• [ACTION ITEM]: The expected output is each line below containing "Count", copied in full.

Plain-text document sources:

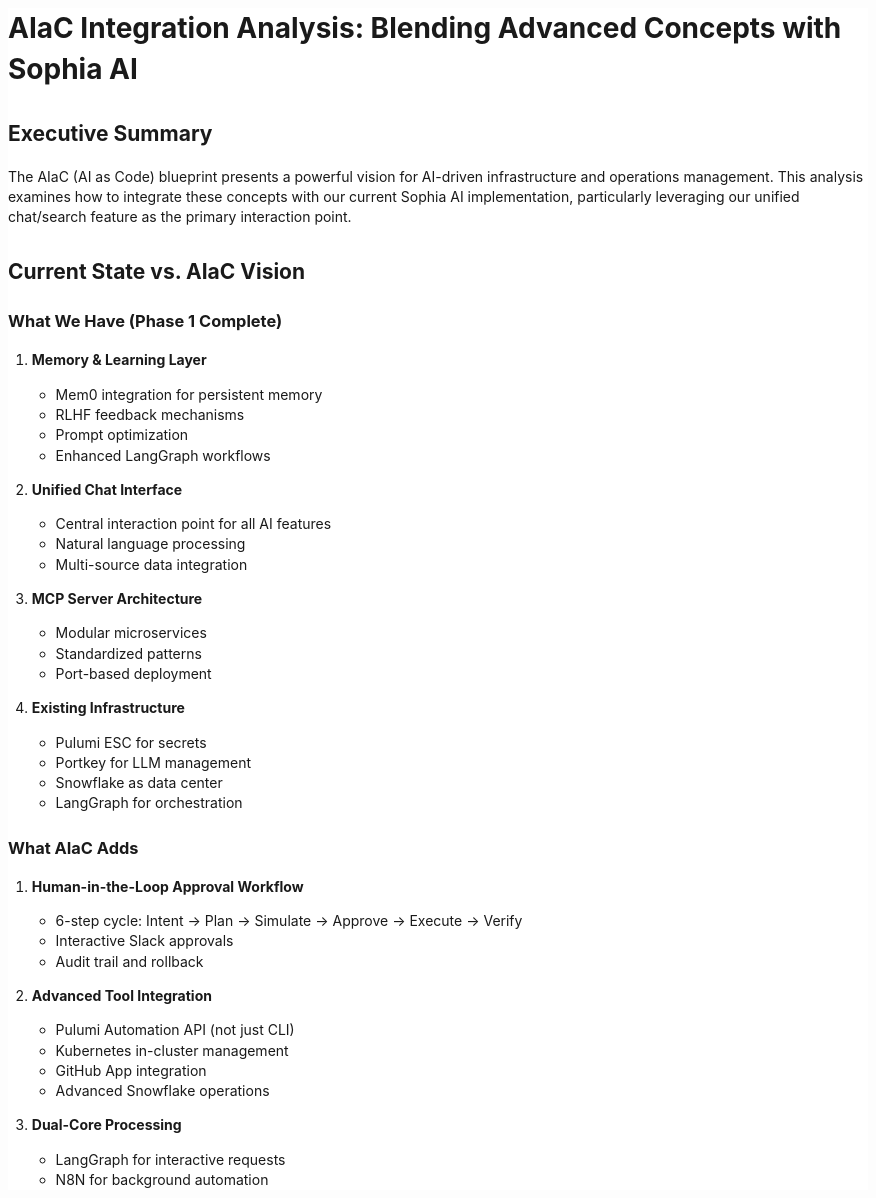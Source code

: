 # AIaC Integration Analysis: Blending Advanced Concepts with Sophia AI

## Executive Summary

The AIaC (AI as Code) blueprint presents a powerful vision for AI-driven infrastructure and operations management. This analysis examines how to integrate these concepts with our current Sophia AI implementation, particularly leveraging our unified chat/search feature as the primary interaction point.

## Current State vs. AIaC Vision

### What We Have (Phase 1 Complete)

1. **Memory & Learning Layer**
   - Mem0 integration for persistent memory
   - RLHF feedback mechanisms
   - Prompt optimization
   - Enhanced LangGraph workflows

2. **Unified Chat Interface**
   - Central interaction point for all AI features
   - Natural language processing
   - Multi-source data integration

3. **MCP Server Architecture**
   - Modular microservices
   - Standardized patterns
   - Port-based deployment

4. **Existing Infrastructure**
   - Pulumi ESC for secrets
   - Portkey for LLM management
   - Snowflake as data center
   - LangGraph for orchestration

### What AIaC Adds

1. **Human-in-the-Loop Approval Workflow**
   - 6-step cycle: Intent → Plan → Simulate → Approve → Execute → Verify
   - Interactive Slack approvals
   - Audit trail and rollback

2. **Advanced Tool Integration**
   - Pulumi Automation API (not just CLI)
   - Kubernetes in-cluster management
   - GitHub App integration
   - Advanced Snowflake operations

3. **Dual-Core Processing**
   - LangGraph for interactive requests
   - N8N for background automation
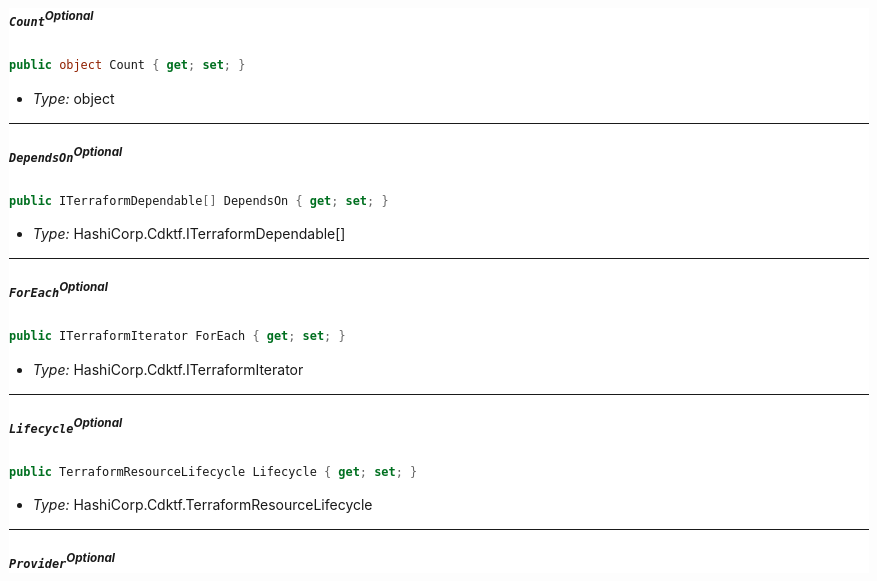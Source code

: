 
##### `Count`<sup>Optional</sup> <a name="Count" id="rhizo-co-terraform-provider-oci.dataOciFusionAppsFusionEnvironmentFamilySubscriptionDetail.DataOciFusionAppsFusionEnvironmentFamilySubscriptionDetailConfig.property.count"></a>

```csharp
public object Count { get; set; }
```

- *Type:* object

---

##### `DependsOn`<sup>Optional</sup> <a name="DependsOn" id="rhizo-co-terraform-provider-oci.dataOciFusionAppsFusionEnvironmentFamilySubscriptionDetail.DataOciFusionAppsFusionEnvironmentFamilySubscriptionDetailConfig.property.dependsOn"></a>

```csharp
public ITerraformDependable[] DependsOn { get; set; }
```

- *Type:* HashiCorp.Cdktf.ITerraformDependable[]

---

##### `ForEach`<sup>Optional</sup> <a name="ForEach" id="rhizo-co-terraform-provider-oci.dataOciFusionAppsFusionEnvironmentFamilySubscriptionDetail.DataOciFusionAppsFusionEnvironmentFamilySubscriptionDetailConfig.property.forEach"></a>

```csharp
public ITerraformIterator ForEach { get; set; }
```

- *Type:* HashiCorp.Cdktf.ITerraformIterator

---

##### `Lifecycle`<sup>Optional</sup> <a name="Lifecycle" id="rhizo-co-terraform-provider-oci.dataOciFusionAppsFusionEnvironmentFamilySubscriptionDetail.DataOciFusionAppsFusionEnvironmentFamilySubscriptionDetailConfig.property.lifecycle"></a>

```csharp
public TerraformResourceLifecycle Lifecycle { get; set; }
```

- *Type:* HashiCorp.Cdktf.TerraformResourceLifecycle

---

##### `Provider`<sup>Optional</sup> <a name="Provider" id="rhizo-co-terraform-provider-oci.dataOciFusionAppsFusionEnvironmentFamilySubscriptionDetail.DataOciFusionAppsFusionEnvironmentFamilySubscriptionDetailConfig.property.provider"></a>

• [FINISHED TASK]:
##### `Count`<sup>Optional</sup> <a name="Count" id="rhizo-co-terraform-provider-oci.dataOciFusionAppsFusionEnvironmentFamilySubscriptionDetail.DataOciFusionAppsFusionEnvironmentFamilySubscriptionDetailConfig.property.count"></a>
public object Count { get; set; }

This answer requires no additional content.